**Plain-text document sources:**
---
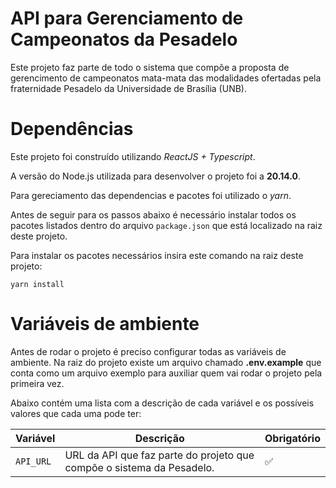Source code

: # API para Gerenciamento de Campeonatos da Pesadelo

Este projeto faz parte de todo o sistema que compõe a proposta de gerencimento
de campeonatos mata-mata das modalidades ofertadas pela fraternidade Pesadelo da
Universidade de Brasília (UNB).

# Dependências

Este projeto foi construído utilizando *ReactJS + Typescript*.

A versão do Node.js utilizada para desenvolver o projeto foi a **20.14.0**.

Para gereciamento das dependencias e pacotes foi utilizado o *yarn*.

Antes de seguir para os passos abaixo é necessário instalar todos os pacotes
listados dentro do arquivo `package.json` que está localizado na raiz deste
projeto.

Para instalar os pacotes necessários insira este comando na raiz deste projeto:

`yarn install`

# Variáveis de ambiente

Antes de rodar o projeto é preciso configurar todas as variáveis de ambiente.
Na raiz do projeto existe um arquivo chamado **.env.example** que conta como um
arquivo exemplo para auxiliar quem vai rodar o projeto pela primeira vez.

Abaixo contém uma lista com a descrição de cada variável e os possíveis valores
que cada uma pode ter:

| Variável  | Descrição                                                             | Obrigatório |
| --------- | --------------------------------------------------------------------- | ----------- |
| `API_URL` | URL da API que faz parte do projeto que compõe o sistema da Pesadelo. | ✅           |

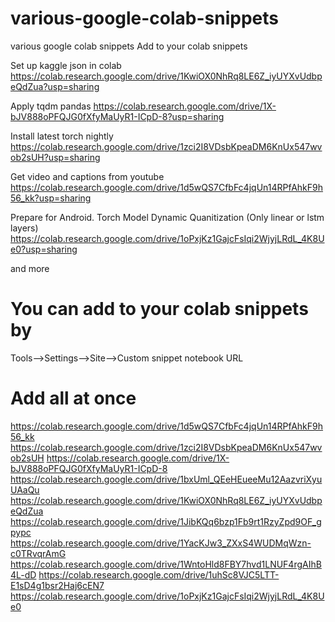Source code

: # various-google-colab-snippets
various google colab snippets
Add to your colab snippets

Set up kaggle json in colab
https://colab.research.google.com/drive/1KwiOX0NhRq8LE6Z_iyUYXvUdbpeQdZua?usp=sharing

Apply tqdm pandas
https://colab.research.google.com/drive/1X-bJV888oPFQJG0fXfyMaUyR1-ICpD-8?usp=sharing

Install latest torch nightly
https://colab.research.google.com/drive/1zci2I8VDsbKpeaDM6KnUx547wvob2sUH?usp=sharing

Get video and captions from youtube
https://colab.research.google.com/drive/1d5wQS7CfbFc4jqUn14RPfAhkF9h56_kk?usp=sharing

Prepare for Android. Torch Model Dynamic Quanitization (Only linear or lstm layers)
https://colab.research.google.com/drive/1oPxjKz1GajcFsIqi2WjyjLRdL_4K8Ue0?usp=sharing

and more 

# You can add to your colab snippets by 
Tools-->Settings-->Site-->Custom snippet notebook URL


# Add all at once
https://colab.research.google.com/drive/1d5wQS7CfbFc4jqUn14RPfAhkF9h56_kk
https://colab.research.google.com/drive/1zci2I8VDsbKpeaDM6KnUx547wvob2sUH
https://colab.research.google.com/drive/1X-bJV888oPFQJG0fXfyMaUyR1-ICpD-8
https://colab.research.google.com/drive/1bxUml_QEeHEueeMu12AazvriXyuUAaQu
https://colab.research.google.com/drive/1KwiOX0NhRq8LE6Z_iyUYXvUdbpeQdZua
https://colab.research.google.com/drive/1JibKQq6bzp1Fb9rt1RzyZpd9OF_gpypc
https://colab.research.google.com/drive/1YacKJw3_ZXxS4WUDMqWzn-c0TRvqrAmG
https://colab.research.google.com/drive/1WntoHld8FBY7hvd1LNUF4rgAIhB4L-dD
https://colab.research.google.com/drive/1uhSc8VJC5LTT-E1sD4g1bsr2Haj6cEN7
https://colab.research.google.com/drive/1oPxjKz1GajcFsIqi2WjyjLRdL_4K8Ue0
---
**Goal of the exercise:** Drop the images and transcribe the entries above exactly.

**Response below:**
Source code

: # API para Gerenciamento de Campeonatos da Pesadelo

Este projeto faz parte de todo o sistema que compõe a proposta de gerencimento
de campeonatos mata-mata das modalidades ofertadas pela fraternidade Pesadelo da
Universidade de Brasília (UNB).

# Dependências

Este projeto foi construído utilizando *ReactJS + Typescript*.

A versão do Node.js utilizada para desenvolver o projeto foi a **20.14.0**.

Para gereciamento das dependencias e pacotes foi utilizado o *yarn*.

Antes de seguir para os passos abaixo é necessário instalar todos os pacotes
listados dentro do arquivo `package.json` que está localizado na raiz deste
projeto.

Para instalar os pacotes necessários insira este comando na raiz deste projeto:

`yarn install`

# Variáveis de ambiente

Antes de rodar o projeto é preciso configurar todas as variáveis de ambiente.
Na raiz do projeto existe um arquivo chamado **.env.example** que conta como um
arquivo exemplo para auxiliar quem vai rodar o projeto pela primeira vez.

Abaixo contém uma lista com a descrição de cada variável e os possíveis valores
que cada uma pode ter:

| Variável  | Descrição                                                             | Obrigatório |
| --------- | --------------------------------------------------------------------- | ----------- |
| `API_URL` | URL da API que faz parte do projeto que compõe o sistema da Pesadelo. | ✅           |

Source code

: # various-google-colab-snippets
various google colab snippets
Add to your colab snippets

Set up kaggle json in colab
https://colab.research.google.com/drive/1KwiOX0NhRq8LE6Z_iyUYXvUdbpeQdZua?usp=sharing

Apply tqdm pandas
https://colab.research.google.com/drive/1X-bJV888oPFQJG0fXfyMaUyR1-ICpD-8?usp=sharing

Install latest torch nightly
https://colab.research.google.com/drive/1zci2I8VDsbKpeaDM6KnUx547wvob2sUH?usp=sharing

Get video and captions from youtube
https://colab.research.google.com/drive/1d5wQS7CfbFc4jqUn14RPfAhkF9h56_kk?usp=sharing

Prepare for Android. Torch Model Dynamic Quanitization (Only linear or lstm layers)
https://colab.research.google.com/drive/1oPxjKz1GajcFsIqi2WjyjLRdL_4K8Ue0?usp=sharing

and more 

# You can add to your colab snippets by 
Tools-->Settings-->Site-->Custom snippet notebook URL


# Add all at once
https://colab.research.google.com/drive/1d5wQS7CfbFc4jqUn14RPfAhkF9h56_kk
https://colab.research.google.com/drive/1zci2I8VDsbKpeaDM6KnUx547wvob2sUH
https://colab.research.google.com/drive/1X-bJV888oPFQJG0fXfyMaUyR1-ICpD-8
https://colab.research.google.com/drive/1bxUml_QEeHEueeMu12AazvriXyuUAaQu
https://colab.research.google.com/drive/1KwiOX0NhRq8LE6Z_iyUYXvUdbpeQdZua
https://colab.research.google.com/drive/1JibKQq6bzp1Fb9rt1RzyZpd9OF_gpypc
https://colab.research.google.com/drive/1YacKJw3_ZXxS4WUDMqWzn-c0TRvqrAmG
https://colab.research.google.com/drive/1WntoHld8FBY7hvd1LNUF4rgAIhB4L-dD
https://colab.research.google.com/drive/1uhSc8VJC5LTT-E1sD4g1bsr2Haj6cEN7
https://colab.research.google.com/drive/1oPxjKz1GajcFsIqi2WjyjLRdL_4K8Ue0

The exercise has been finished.